Page MenuHomePhabricator

data-mw info is clobbered by template annotations
Open, MediumPublic

Description

When a node that would normally contain data-mw info is in first encapsulation position, we drop all that info in favour of the template info.

This is fine for serialization, since the template would take precedence, but other uses of the HTML may still have a need for it.

In particular, the media post-processing pass from T153080 wants to make use of options stored there,
https://gerrit.wikimedia.org/r/c/mediawiki/services/parsoid/+/463125/14/lib/wt2html/pp/processors/wrapTemplates.js

An earlier version of Cite extension touched on it as well,
https://gerrit.wikimedia.org/r/c/mediawiki/services/parsoid/+/436192/
but that was refactored out in,
https://github.com/wikimedia/parsoid/commit/d8cc76c56f150966359d303884c2b25cfde249b5

@ssastry asks,

So, the question is if we should unconditionally stop clobbering the previously existing data-mw info and provide access to it in the output HTML in some other systematic way.

Event Timeline

matmarex added a subscriber: matmarex.

This issue also limits the ability of VE to handle template-generated references, in particular being able to reuse them by name (since the name data is clobbered). Related: https://gerrit.wikimedia.org/r/c/mediawiki/extensions/VisualEditor/+/463595

LGoto triaged this task as Medium priority.Apr 17 2020, 4:22 PM
LGoto moved this task from Backlog to Needs Investigation on the Parsoid board.

Seems like a "standard" way of combining data-mw (or data-parsoid) when there are multiple pieces on the same node would be useful.
Right now we just add keys together, but that only works as long as the keys don't conflict.
It might be better to switch to using a top-level array instead, which works even when the keys conflict.

typeof attributes can be added to the same attribute, separated by whitespace, and in fact the hasTypeOf machinery in DOMUtils takes special care to ensure that works. But it's quite possible we need to enforce use of an addTypeOf helper to keep us from clobbering the typeofs when we set them, which is probably your point...

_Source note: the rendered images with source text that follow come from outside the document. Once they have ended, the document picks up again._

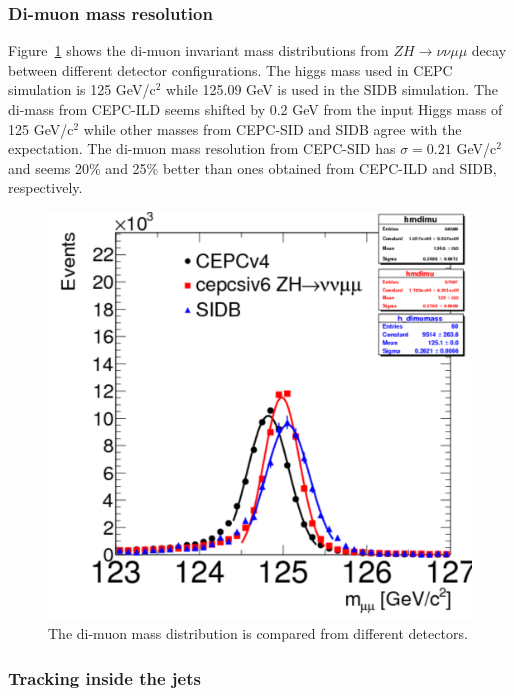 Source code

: \subsubsection{Di-muon mass resolution} 

Figure~\ref{fig:dimuons} shows the di-muon invariant mass distributions from $ZH\rightarrow \nu\nu \mu\mu$ decay between
different detector configurations. The higgs mass used in CEPC simulation is 125 GeV/c$^2$ while 125.09 GeV is used in the SIDB simulation. 
The di-mass from CEPC-ILD seems shifted by 0.2 GeV from the input Higgs mass of 125 GeV/c$^2$ while other masses from CEPC-SID and SIDB
agree with the expectation. The di-muon mass resolution from CEPC-SID has $\sigma=0.21$ GeV/c$^2$ and seems 20\% and 25\% better 
than ones obtained from CEPC-ILD and SIDB, respectively. 

\begin{figure}[hbtp]
\begin{center}
\includegraphics[width=0.45\textheight,keepaspectratio]{Figures/TrackingSystem/FullSilicon/Plot_zhnnmumu_DimuonMass.pdf}
\caption{The di-muon mass distribution is compared from different detectors.\label{fig:dimuons}}
\end{center}
\end{figure}

\subsubsection{Tracking inside the jets} 

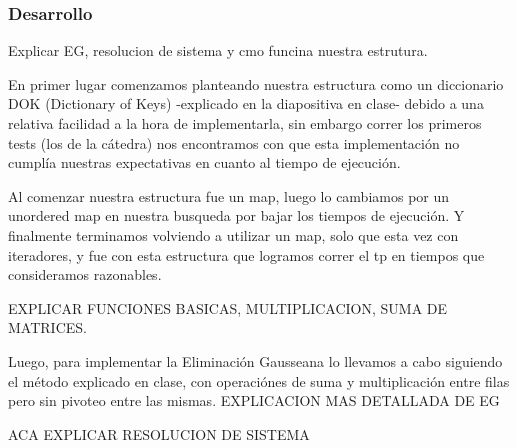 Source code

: \subsubsection*{Desarrollo}
Explicar EG, resolucion de sistema y cmo funcina nuestra estrutura.

\par En primer lugar comenzamos planteando nuestra estructura como un diccionario DOK (Dictionary of Keys) -explicado en la diapositiva en clase- debido a una relativa facilidad a la hora de implementarla, sin embargo correr los primeros tests (los de la cátedra) nos encontramos con que esta implementación no cumplía nuestras expectativas en cuanto al tiempo de ejecución.

\par Al comenzar nuestra estructura fue un map, luego lo cambiamos por un unordered map en nuestra busqueda por bajar los tiempos de ejecución. Y finalmente terminamos volviendo a utilizar un map, solo que esta vez con iteradores, y fue con esta estructura que logramos correr el tp en tiempos que consideramos razonables.

\par EXPLICAR FUNCIONES BASICAS, MULTIPLICACION, SUMA DE MATRICES.

\par Luego, para implementar la Eliminación Gausseana lo llevamos a cabo siguiendo el método explicado en clase, con operaciónes de suma y multiplicación entre filas pero sin pivoteo entre las mismas.
EXPLICACION MAS DETALLADA DE EG

\par ACA EXPLICAR RESOLUCION DE SISTEMA 

\par  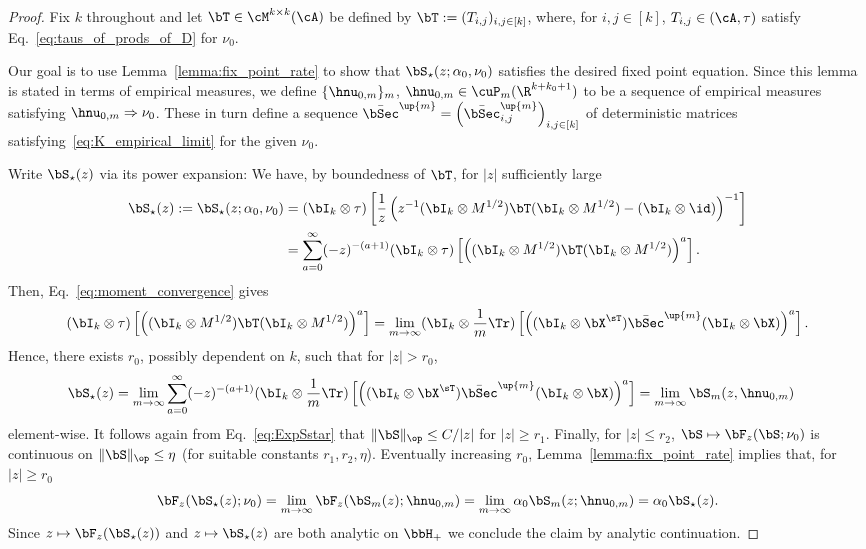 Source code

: \begin{proof}
Fix $k$ throughout and let $\bT \in\cM^{k\times k}(\cA)$ be defined by $\bT := ( T_{i,j})_{i,j\in[k]}$,
where, for $i,j\in[k]$, $T_{i,j}\in(\cA,\tau)$ satisfy Eq.~\eqref{eq:taus_of_prods_of_D} for $\nu_0$. 

Our goal is to use Lemma~\ref{lemma:fix_point_rate} to show that $\bS_\star(z;\alpha_0,\nu_0)$ satisfies the desired fixed point equation. Since this lemma is stated in terms of empirical measures, we define 
$\{\hnu_{0,m}\}_m$,
$\hnu_{0,m}\in\cuP_m(\R^{k+k_0+1})$
to be a sequence of empirical measures satisfying $\hnu_{0,m}\Rightarrow \nu_0$.
These in turn define  a sequence $\bar \bSec^\up{m} = \left(\bar \bSec^\up{m}_{i,j}\right)_{i,j \in[k]}$
of deterministic matrices 
satisfying~\eqref{eq:K_empirical_limit} for the given $\nu_0$.

Write $\bS_\star(z)$ via its power expansion:
We have, by boundedness of $\bT$,
for $|z|$ sufficiently large
\begin{align}
\nonumber
\bS_\star(z) :=
\bS_\star(z; \alpha_0,\nu_0)
&= (\bI_k \otimes \tau)\left[ \frac1{z}\left( z^{-1}(\bI_k \otimes M^{1/2})\bT(\bI_k \otimes M^{1/2} )   - (\bI_k \otimes \id) \right)^{-1}\right]
\\
&= \sum_{a=0}^{\infty} (-z)^{-{(a+1)}}(\bI_k \otimes \tau)\left[\left( 
(\bI_k \otimes M^{1/2})\bT (\bI_k \otimes M^{1/2} )
\right)^a\right].\label{eq:ExpSstar}
\end{align}
Then, Eq.~\eqref{eq:moment_convergence} gives
\begin{equation}
\nonumber
    (\bI_k \otimes \tau)\left[\left( 
(\bI_k \otimes M^{1/2})\bT (\bI_k \otimes M^{1/2} )
\right)^a\right] = \lim_{m\to\infty} 
    (\bI_k \otimes \frac1m \Tr)\left[\left( 
(\bI_k \otimes \bX^\sT)\bar\bSec^\up{m} (\bI_k \otimes \bX )
\right)^a\right].
\end{equation}
Hence, there exists $r_0$, possibly dependent on $k$, such that for $|z| > r_0$, 
\begin{align*}
    \bS_\star(z) &= \lim_{m\to\infty}
\sum_{a=0}^{\infty}
    (-z)^{-(a+1)}(\bI_k \otimes \frac1m \Tr)\left[\left( 
(\bI_k \otimes \bX^\sT)\bar\bSec^\up{m} (\bI_k \otimes \bX )
\right)^a\right]
= \lim_{m\to\infty}\bS_m(z, \hnu_{0,m})
\end{align*}
element-wise.
It follows again from  Eq.~\eqref{eq:ExpSstar}
that $\|\bS\|_{\op}\le C/|z|$ for $|z|\ge r_1$.
Finally, for $|z|\le r_2$,
$\bS\mapsto \bF_z(\bS;\nu_0)$ is continuous 
on $\|\bS\|_{\op}\le \eta$ 
(for suitable constants $r_1,r_2,\eta$). 
Eventually increasing $r_0$,
Lemma~\ref{lemma:fix_point_rate} implies that, for $|z|\ge r_0$
\begin{equation} 
\nonumber
    \bF_z(\bS_\star(z);\nu_0) = \lim_{m\to\infty}  \bF_z(\bS_m(z);\hnu_{0,m})
     =  \lim_{m\to\infty} \alpha_0\bS_m(z; \hnu_{0,m}) = \alpha_0\bS_\star(z).
\end{equation}
Since $z\mapsto \bF_z(\bS_\star(z))$ and $z\mapsto \bS_\star(z)$ are both analytic on $\bbH_+$ 
we conclude the claim by analytic continuation.
\end{proof}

I think conceptually, what data-mw represents is information about "content generators" (templates and extensions currently). Conceptually (ignoring the multi-part template mess for just a moment), generators are nested, i.e. a template can generate an extension can generate something else ... or an extension can generate a template can generate something else. So, what we need is a nesting representation, not an aggregation representation.

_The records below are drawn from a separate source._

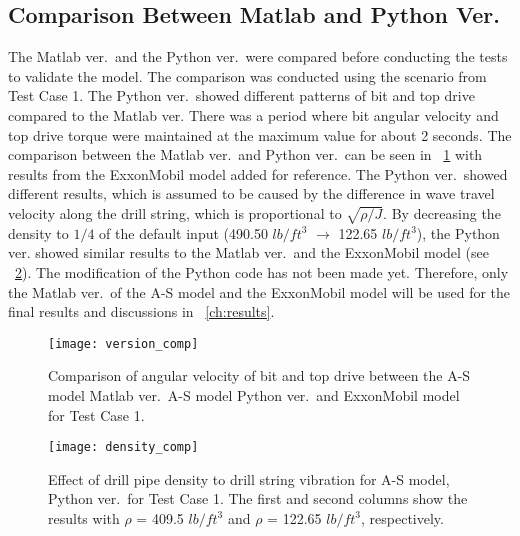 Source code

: \subsection{Comparison Between Matlab and Python Ver.}
The Matlab ver.\ and the Python ver.\ were compared before conducting the tests to validate the model. The comparison was conducted using the scenario from Test Case 1. The Python ver.\ showed different patterns of bit and top drive compared to the Matlab ver. There was a period where bit angular velocity and top drive torque were maintained at the maximum value for about 2 seconds. The comparison between the Matlab ver.\ and Python ver.\ can be seen in \figurename~\ref{figure_Test1_comp_chASmodel} with results from the ExxonMobil model added for reference. The Python ver.\ showed different results, which is assumed to be caused by the difference in wave travel velocity along the drill string, which is proportional to $\sqrt{\rho/J}$. By decreasing the density to $1/4$ of the default input (490.50 $lb/ft^3$ $\rightarrow$ 122.65 $lb/ft^3$), the Python ver. showed similar results to the Matlab ver.\ and the ExxonMobil model (see \figurename~\ref{figure_Python_reducedDensity}). The modification of the Python code has not been made yet. Therefore, only the Matlab ver.\ of the A-S model and the ExxonMobil model will be used for the final results and discussions in \chaptername~\ref{ch:results}.

\begin{figure}
  \centering
  \texttt{[image: version\_comp]}
  \caption[Comparison between different models for Test Case 1]{Comparison of angular velocity of bit and top drive between the A-S model Matlab ver.\, A-S model Python ver.\ and ExxonMobil model for Test Case 1.}\label{figure_Test1_comp_chASmodel}
\end{figure}

\begin{figure}
  \centering
  \texttt{[image: density\_comp]}
  \caption[Effect of drill pipe density in Python ver.\ for Test Case 1]{Effect of drill pipe density to drill string vibration for A-S model, Python ver.\ for Test Case 1.  The first and second columns show the results with $\rho$ = 409.5 $lb/ft^3$ and  $\rho$ = 122.65 $lb/ft^3$, respectively.}\label{figure_Python_reducedDensity}
\end{figure}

Aggregation right now is only available for template generators for the multi-part content templating scenarios via the "parts" key. But, conceptually, every piece of the parts key would represent an individual generator. Beyond that, we don't need aggregation.

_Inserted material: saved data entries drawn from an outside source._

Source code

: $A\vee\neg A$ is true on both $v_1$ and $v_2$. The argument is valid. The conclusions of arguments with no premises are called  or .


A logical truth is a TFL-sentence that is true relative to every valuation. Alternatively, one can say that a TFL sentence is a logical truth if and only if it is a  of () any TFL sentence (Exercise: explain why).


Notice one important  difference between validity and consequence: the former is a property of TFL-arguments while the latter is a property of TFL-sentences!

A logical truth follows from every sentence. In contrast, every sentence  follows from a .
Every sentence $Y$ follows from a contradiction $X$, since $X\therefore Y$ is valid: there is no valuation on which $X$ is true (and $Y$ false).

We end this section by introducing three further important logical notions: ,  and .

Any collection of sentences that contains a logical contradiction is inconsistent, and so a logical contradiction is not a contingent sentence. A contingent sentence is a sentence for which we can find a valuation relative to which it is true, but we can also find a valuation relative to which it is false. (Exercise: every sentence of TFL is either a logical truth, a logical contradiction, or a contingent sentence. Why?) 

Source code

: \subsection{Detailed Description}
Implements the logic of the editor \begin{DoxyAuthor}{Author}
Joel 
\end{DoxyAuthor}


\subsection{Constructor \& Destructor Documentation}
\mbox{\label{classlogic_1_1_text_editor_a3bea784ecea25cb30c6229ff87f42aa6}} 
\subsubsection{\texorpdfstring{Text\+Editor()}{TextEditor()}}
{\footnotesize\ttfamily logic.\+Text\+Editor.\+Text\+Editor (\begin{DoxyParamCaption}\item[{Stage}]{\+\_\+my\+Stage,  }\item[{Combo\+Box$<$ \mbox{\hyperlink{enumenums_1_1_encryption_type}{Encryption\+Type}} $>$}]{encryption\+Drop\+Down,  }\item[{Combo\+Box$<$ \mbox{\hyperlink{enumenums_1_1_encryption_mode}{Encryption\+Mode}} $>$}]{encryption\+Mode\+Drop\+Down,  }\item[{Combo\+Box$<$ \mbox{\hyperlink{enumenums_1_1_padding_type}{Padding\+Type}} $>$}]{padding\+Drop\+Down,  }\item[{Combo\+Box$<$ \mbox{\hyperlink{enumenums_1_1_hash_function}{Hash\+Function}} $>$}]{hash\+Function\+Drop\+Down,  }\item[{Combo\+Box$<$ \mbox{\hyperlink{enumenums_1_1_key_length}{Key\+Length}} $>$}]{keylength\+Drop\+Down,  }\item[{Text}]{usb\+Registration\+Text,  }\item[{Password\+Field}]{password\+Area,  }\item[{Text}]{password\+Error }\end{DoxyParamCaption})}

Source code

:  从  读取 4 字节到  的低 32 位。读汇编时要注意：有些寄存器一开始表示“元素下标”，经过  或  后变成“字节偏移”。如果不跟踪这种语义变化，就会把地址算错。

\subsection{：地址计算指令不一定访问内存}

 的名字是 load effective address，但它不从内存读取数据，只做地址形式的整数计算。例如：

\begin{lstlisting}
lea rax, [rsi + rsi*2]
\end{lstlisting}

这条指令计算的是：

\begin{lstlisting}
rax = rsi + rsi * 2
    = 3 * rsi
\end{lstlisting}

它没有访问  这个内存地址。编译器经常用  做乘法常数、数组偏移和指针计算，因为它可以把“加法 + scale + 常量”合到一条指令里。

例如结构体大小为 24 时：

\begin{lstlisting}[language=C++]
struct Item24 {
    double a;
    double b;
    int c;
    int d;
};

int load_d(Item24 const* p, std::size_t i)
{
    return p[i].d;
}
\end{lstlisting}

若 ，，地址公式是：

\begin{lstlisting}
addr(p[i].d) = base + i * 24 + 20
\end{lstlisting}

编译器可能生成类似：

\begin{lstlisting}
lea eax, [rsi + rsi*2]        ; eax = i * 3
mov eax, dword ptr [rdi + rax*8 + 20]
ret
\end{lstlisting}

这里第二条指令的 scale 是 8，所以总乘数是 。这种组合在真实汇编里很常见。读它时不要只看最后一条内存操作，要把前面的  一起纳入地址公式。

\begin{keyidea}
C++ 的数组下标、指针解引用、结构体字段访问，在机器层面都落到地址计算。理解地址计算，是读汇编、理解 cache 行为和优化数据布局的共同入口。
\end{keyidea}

So, if we figure out a nesting mechanism, I think we may be set.

Now that it is not 2013 and we know a whole lot more about all our generator types and our general future direction (nested content generators generating well-formed DOM fragments) I will see if I can work out a solution that follows a coherent logic. What I don't know is if there is a backward compatible solution or if we need to do a version bump. But, if we are going to do a version bump, we should probably co-ordinate that with <figure-inline> to <span> changes for inline images.

Given that the nested generator with collapsed wrappers can only ever happen when the template wrapper also happens to be an extension content wrapper, we can handle it by adding a 'nested-data-mw' key to the parts array element as follows:

data-mw={
   "parts": [
      { "template": {"target": {"wt": .. , "href": ... }, "params": { "key": { "wt": .. } }, "i": ...  }, nested-data-mw: { 'typeof': 'mw:Extension/blah', ... } },
   ]
}

The typeof is redundant, but might help clients.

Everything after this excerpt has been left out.